Neural computation points the way

25 January 2000


Neural computation – analysing data by simulating the way the brain works – is another area of application where high-energy physics is in the vanguard of development. This state-of-the-art physics was demonstrated at the recent Neural Computation in High-Energy Physics Workshop, NCHEP-99, held in Ma’ale Hachamisha (near Jerusalem), Israel. The workshop was organized by Halina Abramowicz and David Horn of Tel Aviv and gathered together 30 participants from 10 countries.

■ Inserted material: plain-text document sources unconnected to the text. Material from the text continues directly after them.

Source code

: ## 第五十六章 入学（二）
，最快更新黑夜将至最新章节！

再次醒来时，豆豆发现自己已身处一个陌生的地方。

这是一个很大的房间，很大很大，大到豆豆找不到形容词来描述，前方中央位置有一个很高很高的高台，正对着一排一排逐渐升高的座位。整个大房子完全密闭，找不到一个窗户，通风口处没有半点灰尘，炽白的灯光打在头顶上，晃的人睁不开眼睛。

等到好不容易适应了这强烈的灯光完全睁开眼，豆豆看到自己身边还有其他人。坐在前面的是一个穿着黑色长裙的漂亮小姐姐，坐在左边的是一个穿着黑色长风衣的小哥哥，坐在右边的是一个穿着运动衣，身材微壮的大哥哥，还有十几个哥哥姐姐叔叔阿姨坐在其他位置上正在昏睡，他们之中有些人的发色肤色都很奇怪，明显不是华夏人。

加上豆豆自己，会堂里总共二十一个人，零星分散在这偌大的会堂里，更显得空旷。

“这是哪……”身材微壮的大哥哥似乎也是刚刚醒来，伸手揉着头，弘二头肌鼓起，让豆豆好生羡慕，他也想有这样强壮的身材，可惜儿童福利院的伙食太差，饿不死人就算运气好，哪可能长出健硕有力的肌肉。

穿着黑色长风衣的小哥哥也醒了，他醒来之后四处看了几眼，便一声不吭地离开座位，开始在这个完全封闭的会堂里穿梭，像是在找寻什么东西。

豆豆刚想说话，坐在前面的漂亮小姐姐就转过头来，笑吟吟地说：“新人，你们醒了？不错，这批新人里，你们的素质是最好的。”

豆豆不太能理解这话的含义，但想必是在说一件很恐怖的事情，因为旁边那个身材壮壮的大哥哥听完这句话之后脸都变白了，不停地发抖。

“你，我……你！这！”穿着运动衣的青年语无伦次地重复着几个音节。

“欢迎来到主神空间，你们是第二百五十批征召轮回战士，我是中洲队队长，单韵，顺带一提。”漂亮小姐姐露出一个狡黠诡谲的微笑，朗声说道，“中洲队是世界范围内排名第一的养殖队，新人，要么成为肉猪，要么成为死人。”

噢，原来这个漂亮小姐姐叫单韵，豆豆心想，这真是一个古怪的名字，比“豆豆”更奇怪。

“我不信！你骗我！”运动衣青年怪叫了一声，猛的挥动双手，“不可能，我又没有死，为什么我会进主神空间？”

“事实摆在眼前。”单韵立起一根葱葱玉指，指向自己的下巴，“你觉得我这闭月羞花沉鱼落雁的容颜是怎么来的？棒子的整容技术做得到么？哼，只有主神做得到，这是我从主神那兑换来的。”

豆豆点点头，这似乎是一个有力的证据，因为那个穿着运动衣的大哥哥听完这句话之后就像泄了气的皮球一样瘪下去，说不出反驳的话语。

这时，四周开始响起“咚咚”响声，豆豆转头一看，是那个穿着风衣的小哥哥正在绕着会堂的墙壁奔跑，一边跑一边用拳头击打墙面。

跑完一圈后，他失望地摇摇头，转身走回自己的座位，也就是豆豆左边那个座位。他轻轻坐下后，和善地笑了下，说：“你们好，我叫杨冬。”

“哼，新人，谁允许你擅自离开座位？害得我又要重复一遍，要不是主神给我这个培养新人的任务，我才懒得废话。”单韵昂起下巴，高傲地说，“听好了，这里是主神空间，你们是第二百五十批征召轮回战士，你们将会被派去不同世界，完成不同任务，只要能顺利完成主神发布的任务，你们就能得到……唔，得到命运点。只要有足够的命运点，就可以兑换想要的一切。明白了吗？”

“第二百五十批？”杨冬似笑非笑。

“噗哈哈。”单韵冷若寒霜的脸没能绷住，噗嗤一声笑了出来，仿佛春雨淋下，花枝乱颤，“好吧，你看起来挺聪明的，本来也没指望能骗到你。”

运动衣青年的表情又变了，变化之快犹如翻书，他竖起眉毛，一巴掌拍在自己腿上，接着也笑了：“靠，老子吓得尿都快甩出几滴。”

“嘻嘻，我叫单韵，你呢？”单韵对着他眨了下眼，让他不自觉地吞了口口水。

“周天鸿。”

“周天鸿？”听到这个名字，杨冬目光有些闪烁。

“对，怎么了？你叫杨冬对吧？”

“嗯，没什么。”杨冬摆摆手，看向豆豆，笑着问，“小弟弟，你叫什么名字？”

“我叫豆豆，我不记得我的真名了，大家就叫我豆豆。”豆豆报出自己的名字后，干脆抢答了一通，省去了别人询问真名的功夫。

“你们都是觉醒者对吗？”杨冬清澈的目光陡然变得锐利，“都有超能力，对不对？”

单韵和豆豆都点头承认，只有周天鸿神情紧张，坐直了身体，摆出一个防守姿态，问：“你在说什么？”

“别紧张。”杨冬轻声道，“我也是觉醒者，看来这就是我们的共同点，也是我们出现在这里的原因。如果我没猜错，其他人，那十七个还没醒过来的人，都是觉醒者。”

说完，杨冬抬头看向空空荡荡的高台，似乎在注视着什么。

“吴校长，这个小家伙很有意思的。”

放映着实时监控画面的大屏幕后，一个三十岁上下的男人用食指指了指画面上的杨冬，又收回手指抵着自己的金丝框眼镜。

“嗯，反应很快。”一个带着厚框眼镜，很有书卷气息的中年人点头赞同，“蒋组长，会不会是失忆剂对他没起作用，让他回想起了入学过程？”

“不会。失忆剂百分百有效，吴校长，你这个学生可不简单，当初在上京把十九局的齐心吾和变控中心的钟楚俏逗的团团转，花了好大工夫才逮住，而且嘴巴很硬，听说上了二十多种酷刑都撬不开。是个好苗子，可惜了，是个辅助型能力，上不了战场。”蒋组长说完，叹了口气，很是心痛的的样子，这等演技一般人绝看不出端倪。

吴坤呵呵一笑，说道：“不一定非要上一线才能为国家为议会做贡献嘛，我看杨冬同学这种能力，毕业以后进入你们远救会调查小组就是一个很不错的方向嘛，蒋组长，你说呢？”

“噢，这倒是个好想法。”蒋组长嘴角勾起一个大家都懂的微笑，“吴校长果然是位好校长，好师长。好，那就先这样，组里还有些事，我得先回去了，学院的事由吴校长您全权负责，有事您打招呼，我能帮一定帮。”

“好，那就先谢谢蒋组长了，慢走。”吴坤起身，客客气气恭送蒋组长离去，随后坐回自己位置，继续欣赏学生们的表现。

The workshop showed that the brain-modelled computational techniques, with which high-energy physicists have been experimenting for 10 years now, have definitely come of age.

Highlights on the triggering front included a status report, presented by Christian Kiesling of MPI Munich, on the much-heralded neural net trigger of the H1 experiment at DESY. This trigger was essential in extending the acceptance of the photon-proton energy for elastic J/psi production over the entire kinematic range of DESY’s HERA electron-proton collider (figure 1), and well beyond that obtainable using the standard techniques. Another such highlight was a talk, presented by Joao Varela of LIP Lisbon, on a modular neural electron/photon trigger for the level-1 trigger of the CMS experiment at CERN’s LHC collider, which is benchmarked at 40 MHz in a test beam.

Talks, to place neural techniques within the broader spectrum of high-energy physics techniques, also included: the Silicon Vertex Tracker, now well under way at the CDF experiment at Fermilab (Franco Spinella, INFN Pisa); and overviews, presented by Grzegorz Wrochna of Warsaw and Saul Gonzalez of CERN, respectively, of the LHC experiments’ CMS and ATLAS trigger systems. Possible future applications, presented by Erez Etzion and Gideon Dror of Tel Aviv, included a muon transverse momentum trigger for ATLAS and a z-vertex postion finder for ZEUS.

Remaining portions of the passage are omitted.